Tobsing believes simplicity is key in making your own bird toys. "Too many toys out there are made to be attractive to people because we’re the ones buying them," she notes. "People want big toys that are perfectly symmetrical, colors to match their living room, but that’s not what’s on the bird’s mind.

"If you asked a bird, they’d say, 'Just give it to me. A bead on a piece of chain.' I think half the time when birds destroy their toys they’re just paring it down to a size they like: 'No, I don’t like this, let’s get rid of that.'"

stars
Wooden star shapes are Windy City Parrot's most popular toy part.

Online and in town
After years of limiting her sales efforts to bird shows, Tobsing took Windy City Parrot online in January 2002. The physical store at 4427 Milwaukee Ave. came along less than a year later.

While it's been exciting to gain a retail space, Tobsing maintains the storefront is just an experiment. So for now, she plans to continue spending most of her time on the road, where she still makes most of her money.

"I’ve been lucky to have been doing this long enough to have a customer base. If we don’t have that many (store) walk-ins, it won’t affect business that much," she figures.
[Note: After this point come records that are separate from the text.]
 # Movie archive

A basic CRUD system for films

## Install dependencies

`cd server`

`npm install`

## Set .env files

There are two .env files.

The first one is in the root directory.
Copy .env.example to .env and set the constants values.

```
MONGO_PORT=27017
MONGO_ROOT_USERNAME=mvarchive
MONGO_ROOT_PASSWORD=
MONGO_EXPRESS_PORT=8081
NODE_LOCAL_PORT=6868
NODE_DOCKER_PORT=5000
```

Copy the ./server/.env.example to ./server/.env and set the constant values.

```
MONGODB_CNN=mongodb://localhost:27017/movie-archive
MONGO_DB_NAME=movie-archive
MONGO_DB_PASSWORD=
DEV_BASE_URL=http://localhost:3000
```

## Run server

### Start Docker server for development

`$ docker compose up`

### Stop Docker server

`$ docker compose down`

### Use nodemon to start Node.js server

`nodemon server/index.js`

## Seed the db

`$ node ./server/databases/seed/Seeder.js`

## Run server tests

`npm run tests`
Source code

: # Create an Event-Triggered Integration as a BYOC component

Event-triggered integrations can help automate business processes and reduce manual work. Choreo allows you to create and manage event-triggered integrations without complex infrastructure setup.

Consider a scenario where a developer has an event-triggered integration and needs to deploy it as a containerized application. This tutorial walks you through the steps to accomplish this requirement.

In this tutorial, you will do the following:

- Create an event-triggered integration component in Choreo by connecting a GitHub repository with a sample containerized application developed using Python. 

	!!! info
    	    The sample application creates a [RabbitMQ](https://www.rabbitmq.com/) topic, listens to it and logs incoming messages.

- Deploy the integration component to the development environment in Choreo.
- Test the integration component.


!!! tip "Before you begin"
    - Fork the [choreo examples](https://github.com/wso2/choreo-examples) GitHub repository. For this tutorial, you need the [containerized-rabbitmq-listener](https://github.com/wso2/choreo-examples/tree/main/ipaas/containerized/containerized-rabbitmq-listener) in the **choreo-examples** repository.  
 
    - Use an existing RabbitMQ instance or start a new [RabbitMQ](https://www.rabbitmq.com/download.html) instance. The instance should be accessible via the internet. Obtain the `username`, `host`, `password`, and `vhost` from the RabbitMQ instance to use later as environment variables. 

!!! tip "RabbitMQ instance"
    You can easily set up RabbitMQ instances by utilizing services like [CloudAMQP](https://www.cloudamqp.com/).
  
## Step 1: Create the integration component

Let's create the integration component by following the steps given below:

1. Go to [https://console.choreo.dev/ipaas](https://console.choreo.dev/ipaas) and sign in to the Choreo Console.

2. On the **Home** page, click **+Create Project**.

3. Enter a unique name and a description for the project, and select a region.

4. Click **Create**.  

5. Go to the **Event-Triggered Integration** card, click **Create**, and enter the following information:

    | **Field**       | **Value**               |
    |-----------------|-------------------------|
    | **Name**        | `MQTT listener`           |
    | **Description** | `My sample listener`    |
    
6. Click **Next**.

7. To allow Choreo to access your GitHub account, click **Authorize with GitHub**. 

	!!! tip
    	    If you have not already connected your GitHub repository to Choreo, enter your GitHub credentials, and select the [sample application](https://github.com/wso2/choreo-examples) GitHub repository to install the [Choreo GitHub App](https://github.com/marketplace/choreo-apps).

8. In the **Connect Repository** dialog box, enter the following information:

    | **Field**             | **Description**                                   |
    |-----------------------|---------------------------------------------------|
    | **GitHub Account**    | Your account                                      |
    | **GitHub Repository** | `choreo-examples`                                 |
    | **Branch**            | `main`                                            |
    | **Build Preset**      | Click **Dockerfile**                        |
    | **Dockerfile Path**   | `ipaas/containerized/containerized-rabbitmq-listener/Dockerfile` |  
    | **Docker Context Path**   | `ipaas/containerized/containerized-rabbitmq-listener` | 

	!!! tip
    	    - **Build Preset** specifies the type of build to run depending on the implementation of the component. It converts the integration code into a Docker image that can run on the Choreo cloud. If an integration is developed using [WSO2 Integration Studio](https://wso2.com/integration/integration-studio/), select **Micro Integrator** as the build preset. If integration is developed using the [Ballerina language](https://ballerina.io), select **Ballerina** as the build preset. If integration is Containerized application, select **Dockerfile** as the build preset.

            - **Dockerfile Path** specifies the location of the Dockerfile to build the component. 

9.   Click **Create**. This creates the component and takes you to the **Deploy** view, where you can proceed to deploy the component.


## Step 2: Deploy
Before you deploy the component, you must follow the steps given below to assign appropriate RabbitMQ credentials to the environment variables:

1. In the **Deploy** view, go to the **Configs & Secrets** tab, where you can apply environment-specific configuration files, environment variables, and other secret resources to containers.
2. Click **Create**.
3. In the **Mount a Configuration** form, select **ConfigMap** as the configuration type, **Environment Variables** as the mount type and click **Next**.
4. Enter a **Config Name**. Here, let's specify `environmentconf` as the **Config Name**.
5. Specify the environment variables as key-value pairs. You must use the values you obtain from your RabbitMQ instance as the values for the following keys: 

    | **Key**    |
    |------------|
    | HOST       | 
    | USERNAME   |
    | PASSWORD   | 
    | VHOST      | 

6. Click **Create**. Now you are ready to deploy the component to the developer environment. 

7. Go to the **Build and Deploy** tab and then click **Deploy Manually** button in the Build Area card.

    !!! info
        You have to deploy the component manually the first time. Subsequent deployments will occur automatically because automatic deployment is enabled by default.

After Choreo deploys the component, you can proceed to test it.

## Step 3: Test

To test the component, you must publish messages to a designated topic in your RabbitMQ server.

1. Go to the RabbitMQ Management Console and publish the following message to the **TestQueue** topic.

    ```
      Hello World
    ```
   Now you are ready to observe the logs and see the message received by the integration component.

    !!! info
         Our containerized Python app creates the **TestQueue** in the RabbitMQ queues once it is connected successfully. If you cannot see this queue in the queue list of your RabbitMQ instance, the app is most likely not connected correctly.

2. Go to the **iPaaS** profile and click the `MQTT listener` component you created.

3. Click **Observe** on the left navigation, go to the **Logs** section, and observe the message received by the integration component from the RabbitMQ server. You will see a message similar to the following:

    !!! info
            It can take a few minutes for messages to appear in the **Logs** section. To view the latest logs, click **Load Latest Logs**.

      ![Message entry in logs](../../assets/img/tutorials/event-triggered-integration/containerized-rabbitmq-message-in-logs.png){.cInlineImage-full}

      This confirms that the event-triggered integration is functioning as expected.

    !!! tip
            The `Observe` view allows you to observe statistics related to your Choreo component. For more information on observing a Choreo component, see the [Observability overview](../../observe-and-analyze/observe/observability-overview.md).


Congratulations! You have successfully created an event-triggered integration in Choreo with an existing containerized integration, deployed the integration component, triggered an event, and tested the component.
At the very least, the extra space accomplished what Tobsing set out to do, and that's get more organized. She now turns toy orders around in two hours, instead of two weeks.

Clean, well-lighted place
Still, it's clear from the obvious pride she takes in Windy City Parrot the store that Tobsing may soon have a firm foot in the retail world as well.

"In Chicago, only three or four stores do bird toys. They have parrots, too, but their toy selection is abysmal or the store is dingy."

At Windy City Parrot, the sales floor is brightly lit, the walls are freshly painted and a divider is painted the same bright gold as the tablecloth Tobsing uses at bird fairs.

Shoppers can wander among a treasure trove of toys and parts - bells, beads, rope, chain and wood blocks.

Close by is Tobsing, ready to offer sage toy-making advice. And that's something you'll probably never find at the local pet chain.

ParrotChronicles.com. Published 2003.